Wednesday, June 22, 2016

On the Road Again 2016 # 9



Throughout my years of hitchhiking I have had a number of rides from individuals from various First Nation communities. However, most of those rides have been quite short and I have always gotten out feeling as if there was so much more that we could have talked about. This time I got lucky. My driver, a member of a First Nation community in Ontario, had lots of stories to tell and was glad to share them. He was also very clear in his values and how he approached life. What made him a particularly great driver was not only could he clearly articulate why he thought native spirituality was important, but he was able to debate, to listen to other approaches to understanding life.

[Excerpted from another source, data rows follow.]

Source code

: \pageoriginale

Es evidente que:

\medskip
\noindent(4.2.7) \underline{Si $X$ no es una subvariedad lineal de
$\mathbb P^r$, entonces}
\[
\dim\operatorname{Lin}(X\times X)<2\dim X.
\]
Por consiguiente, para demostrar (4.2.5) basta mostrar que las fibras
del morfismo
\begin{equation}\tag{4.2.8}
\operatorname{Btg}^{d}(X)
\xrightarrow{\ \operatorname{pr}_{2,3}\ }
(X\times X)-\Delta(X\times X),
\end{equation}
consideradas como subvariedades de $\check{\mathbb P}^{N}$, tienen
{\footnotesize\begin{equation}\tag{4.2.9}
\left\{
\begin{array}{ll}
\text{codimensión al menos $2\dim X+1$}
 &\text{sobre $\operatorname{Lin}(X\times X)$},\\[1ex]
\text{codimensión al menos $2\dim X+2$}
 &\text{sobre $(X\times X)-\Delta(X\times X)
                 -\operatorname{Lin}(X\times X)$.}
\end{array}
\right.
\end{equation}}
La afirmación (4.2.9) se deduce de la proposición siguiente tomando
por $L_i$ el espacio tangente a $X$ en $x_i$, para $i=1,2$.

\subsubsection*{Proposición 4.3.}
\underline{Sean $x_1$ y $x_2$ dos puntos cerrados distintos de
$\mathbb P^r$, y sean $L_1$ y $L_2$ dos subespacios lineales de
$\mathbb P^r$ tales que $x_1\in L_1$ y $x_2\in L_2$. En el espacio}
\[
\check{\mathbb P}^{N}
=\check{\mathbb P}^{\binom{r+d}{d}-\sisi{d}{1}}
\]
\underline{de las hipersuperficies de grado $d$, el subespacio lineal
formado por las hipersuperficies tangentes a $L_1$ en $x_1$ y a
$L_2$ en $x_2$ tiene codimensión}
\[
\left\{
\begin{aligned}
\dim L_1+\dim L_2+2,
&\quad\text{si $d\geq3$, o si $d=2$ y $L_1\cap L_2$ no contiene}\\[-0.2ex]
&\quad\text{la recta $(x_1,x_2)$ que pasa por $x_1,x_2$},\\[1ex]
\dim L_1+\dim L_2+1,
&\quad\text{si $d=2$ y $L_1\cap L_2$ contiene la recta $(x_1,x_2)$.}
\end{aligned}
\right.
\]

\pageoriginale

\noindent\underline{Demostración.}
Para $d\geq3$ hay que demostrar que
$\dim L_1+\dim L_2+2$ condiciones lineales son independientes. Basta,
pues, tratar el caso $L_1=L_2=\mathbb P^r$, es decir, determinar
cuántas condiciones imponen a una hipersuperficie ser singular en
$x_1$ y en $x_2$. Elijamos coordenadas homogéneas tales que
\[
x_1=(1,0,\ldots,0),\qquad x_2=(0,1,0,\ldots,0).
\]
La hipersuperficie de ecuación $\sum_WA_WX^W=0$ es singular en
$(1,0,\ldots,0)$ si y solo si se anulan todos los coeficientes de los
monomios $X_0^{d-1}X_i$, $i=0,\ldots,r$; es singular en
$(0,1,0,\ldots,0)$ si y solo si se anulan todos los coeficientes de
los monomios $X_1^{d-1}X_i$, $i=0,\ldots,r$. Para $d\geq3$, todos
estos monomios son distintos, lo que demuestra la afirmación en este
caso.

He may have been one of the most non-judgemental persons that I have ever met. He was firm in his belief system, but he was certainly not threatened by mine.

My driver, John, had, like so many other Aboriginal Canadians, had a fairly difficult life. He had been consumed by alcoholism and all of the consequences of that disease. He had had a number of run-ins with the law and at one point had been at risk of some rather serious jail time. While we did not talk about it, I think he had been married more than once. He certainly had a number of children and grandchildren. In fact he was on a cross country tour to visit various children, grandchildren and cousins. If I had stayed with him all of the way, he was going to end up on Vancouver Island after having seen folks in Regina. Calgary  and a few spots in BC.

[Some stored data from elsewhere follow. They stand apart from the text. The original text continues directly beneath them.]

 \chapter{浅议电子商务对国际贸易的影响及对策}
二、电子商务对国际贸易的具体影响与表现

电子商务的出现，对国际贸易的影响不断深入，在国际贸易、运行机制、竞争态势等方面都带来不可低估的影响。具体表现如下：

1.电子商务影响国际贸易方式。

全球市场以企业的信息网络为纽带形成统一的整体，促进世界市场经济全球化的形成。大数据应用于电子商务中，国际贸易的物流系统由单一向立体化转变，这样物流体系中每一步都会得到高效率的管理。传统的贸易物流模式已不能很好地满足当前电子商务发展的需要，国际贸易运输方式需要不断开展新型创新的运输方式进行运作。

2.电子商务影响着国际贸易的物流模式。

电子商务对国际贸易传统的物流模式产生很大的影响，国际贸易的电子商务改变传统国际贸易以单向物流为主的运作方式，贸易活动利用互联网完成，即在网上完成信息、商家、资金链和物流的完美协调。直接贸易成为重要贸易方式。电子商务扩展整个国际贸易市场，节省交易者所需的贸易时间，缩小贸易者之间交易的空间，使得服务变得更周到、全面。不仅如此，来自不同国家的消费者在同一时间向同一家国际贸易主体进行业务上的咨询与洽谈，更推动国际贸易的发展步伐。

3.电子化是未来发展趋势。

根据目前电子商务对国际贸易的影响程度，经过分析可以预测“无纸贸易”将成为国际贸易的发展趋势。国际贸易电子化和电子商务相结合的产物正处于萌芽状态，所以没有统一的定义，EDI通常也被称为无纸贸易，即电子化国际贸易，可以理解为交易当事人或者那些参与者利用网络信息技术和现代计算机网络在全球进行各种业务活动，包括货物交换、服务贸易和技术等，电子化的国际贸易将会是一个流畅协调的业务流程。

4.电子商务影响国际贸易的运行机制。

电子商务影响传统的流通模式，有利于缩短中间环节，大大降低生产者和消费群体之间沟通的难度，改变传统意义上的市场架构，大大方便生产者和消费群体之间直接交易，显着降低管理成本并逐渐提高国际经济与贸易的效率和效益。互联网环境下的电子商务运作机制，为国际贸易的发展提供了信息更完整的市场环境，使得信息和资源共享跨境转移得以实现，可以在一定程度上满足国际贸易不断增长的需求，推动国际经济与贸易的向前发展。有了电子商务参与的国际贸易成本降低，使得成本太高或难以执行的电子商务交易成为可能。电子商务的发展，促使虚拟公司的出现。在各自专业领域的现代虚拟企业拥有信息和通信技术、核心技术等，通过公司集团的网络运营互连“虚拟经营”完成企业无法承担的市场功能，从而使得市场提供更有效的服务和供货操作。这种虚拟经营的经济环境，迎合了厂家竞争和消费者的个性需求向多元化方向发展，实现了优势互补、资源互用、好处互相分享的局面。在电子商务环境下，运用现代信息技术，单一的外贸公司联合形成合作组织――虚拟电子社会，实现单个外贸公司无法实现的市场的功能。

While John's original trade was as an iron worker, he had worked in a number of fields, had gone back to school as a mature student and had a couple diplomas and degrees. He was a deeply spiritual man. He, along with his wife, practiced and taught the values, the spirituality and the medicines of his heritage. He appeared to be knowledgeable about plants and their medicinal value. He had had the opportunity of teaching some of his knowledge at the community college level. It was clear from the way that he talked that he lived his life the way he taught it. Open and compassionate. I suspect he was a natural and compulsive teacher. As I am - at least the compulsive part. But there was never any sense of competitiveness between us. He was delight to spend time with.  

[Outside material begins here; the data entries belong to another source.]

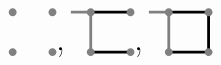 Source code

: \begin{align*}
{\begin{tikzpicture}[baseline=2.5ex]
    \fill[gray] (0,0) circle (0.1) (1,0) circle (0.1) (0,1) circle (0.1) (1,1) circle (0.1);
    \node at (1.2,0) {\Huge ,};
  \end{tikzpicture}
  \begin{tikzpicture}[baseline=2.5ex]
    \draw[line width=2, gray!100] (-0.5,1)--(0,1)--(0,0);
    \draw[line width=2] (0,0)--(1,0) (0,1)--(1,1);
%
    \fill[gray] (0,0) circle (0.1) (1,0) circle (0.1) (0,1) circle (0.1) (1,1) circle (0.1);
    \node at (1.2,0) {\Huge ,};
  \end{tikzpicture}
  \begin{tikzpicture}[baseline=2.5ex]
    \draw[line width=2, gray!100] (-0.5,1)--(0,1)--(0,0);
    \draw[line width=2] (0,0)--(1,0)--(1,1)--(0,1);
%
    \fill[gray] (0,0) circle (0.1) (1,0) circle (0.1) (0,1) circle (0.1) (1,1) circle (0.1);
  \end{tikzpicture}
  }
\end{align*}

At one point towards the end of our journey he said that we had not really solved any of the world problems. I suspect he was right, but on the other hand we had ensured that two people, about the same age but with almost unimaginable different life experiences, had managed to debate, sometimes with disagreement, and to explore those differences. More importantly we had discovered that in spite of those profoundly different life experiences, we had found the similarities in our values and in our beliefs.

There are times where I wish that I had a tape recorder with me as I travelled. There were parts of the conversation with John that I would like hear again. My comments about angels, his about honouring one's ancestors, the importance of having a spiritual grounding, the absurdity of the Canadian government's stand on land settlement, how decisions are made, consensus government in the North-West Territories and so much more all combined and flowed into a seamless piece that at least for me validated the belief that we can live and work together. The single point that I think we would have come to a more serious disagreement revolved in his contention that if the Europeans had never come to North America, the Indigenous peoples would have evolved into a peaceful, environmental respecting small groups. Whereas I wondered if given another couple of hundred years if nation states would have evolved and become as controlling as the European states.

In looking back, I realize that while I have not, in my life, had to accept discrimination or injustices, John had. He had had to learn how to forgive those who had perpetrated or at the very least had allowed those injustices to occur. One can only admire a spirituality that allows a man who, in spite of the challenges imposed upon him by an uncaring society, can still offer help to folks like me.